The line with "Pero es lo que" marks the start; write out that line and all following lines through the end of the listing, exactly.

■ ■ ■ ■

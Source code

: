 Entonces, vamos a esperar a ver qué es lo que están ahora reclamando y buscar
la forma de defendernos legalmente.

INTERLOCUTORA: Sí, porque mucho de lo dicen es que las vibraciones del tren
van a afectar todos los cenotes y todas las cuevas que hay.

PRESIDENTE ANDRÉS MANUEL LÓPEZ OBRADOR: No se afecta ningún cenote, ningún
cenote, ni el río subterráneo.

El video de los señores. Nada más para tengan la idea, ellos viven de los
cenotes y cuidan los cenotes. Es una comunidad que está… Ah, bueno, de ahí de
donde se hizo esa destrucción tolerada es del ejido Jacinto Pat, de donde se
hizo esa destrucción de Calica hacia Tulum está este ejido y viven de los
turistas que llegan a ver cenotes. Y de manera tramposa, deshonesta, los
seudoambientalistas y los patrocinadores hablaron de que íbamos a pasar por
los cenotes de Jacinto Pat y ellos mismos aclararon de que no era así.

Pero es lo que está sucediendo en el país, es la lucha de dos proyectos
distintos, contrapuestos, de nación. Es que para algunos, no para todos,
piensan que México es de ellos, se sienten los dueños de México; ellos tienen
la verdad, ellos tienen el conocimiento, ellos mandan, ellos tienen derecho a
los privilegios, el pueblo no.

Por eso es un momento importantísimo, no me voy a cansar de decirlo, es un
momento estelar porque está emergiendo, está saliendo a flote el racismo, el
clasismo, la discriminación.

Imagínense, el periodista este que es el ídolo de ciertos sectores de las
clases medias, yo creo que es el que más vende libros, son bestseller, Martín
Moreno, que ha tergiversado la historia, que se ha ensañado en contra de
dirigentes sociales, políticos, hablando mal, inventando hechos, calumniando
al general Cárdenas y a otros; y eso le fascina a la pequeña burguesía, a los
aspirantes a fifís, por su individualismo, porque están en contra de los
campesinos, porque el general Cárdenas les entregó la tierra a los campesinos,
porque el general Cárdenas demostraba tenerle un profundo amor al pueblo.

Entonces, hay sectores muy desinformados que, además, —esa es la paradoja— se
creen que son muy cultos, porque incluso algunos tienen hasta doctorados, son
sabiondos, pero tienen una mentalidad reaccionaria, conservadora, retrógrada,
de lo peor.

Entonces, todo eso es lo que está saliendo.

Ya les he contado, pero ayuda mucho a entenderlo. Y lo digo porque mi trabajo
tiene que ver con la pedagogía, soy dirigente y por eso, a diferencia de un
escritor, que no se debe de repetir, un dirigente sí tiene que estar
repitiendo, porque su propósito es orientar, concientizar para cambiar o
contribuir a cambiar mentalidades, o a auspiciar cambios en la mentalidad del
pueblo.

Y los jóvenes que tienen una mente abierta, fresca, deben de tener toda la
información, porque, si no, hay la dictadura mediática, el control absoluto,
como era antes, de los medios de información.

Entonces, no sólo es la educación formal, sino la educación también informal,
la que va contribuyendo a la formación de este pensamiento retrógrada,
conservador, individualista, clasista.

■ ■ ■ ■

» **Output for this exercise**
Pero es lo que está sucediendo en el país, es la lucha de dos proyectos
distintos, contrapuestos, de nación. Es que para algunos, no para todos,
piensan que México es de ellos, se sienten los dueños de México; ellos tienen
la verdad, ellos tienen el conocimiento, ellos mandan, ellos tienen derecho a
los privilegios, el pueblo no.

Por eso es un momento importantísimo, no me voy a cansar de decirlo, es un
momento estelar porque está emergiendo, está saliendo a flote el racismo, el
clasismo, la discriminación.

Imagínense, el periodista este que es el ídolo de ciertos sectores de las
clases medias, yo creo que es el que más vende libros, son bestseller, Martín
Moreno, que ha tergiversado la historia, que se ha ensañado en contra de
dirigentes sociales, políticos, hablando mal, inventando hechos, calumniando
al general Cárdenas y a otros; y eso le fascina a la pequeña burguesía, a los
aspirantes a fifís, por su individualismo, porque están en contra de los
campesinos, porque el general Cárdenas les entregó la tierra a los campesinos,
porque el general Cárdenas demostraba tenerle un profundo amor al pueblo.

Entonces, hay sectores muy desinformados que, además, —esa es la paradoja— se
creen que son muy cultos, porque incluso algunos tienen hasta doctorados, son
sabiondos, pero tienen una mentalidad reaccionaria, conservadora, retrógrada,
de lo peor.

Entonces, todo eso es lo que está saliendo.

Ya les he contado, pero ayuda mucho a entenderlo. Y lo digo porque mi trabajo
tiene que ver con la pedagogía, soy dirigente y por eso, a diferencia de un
escritor, que no se debe de repetir, un dirigente sí tiene que estar
repitiendo, porque su propósito es orientar, concientizar para cambiar o
contribuir a cambiar mentalidades, o a auspiciar cambios en la mentalidad del
pueblo.

Y los jóvenes que tienen una mente abierta, fresca, deben de tener toda la
información, porque, si no, hay la dictadura mediática, el control absoluto,
como era antes, de los medios de información.

Entonces, no sólo es la educación formal, sino la educación también informal,
la que va contribuyendo a la formación de este pensamiento retrógrada,
conservador, individualista, clasista.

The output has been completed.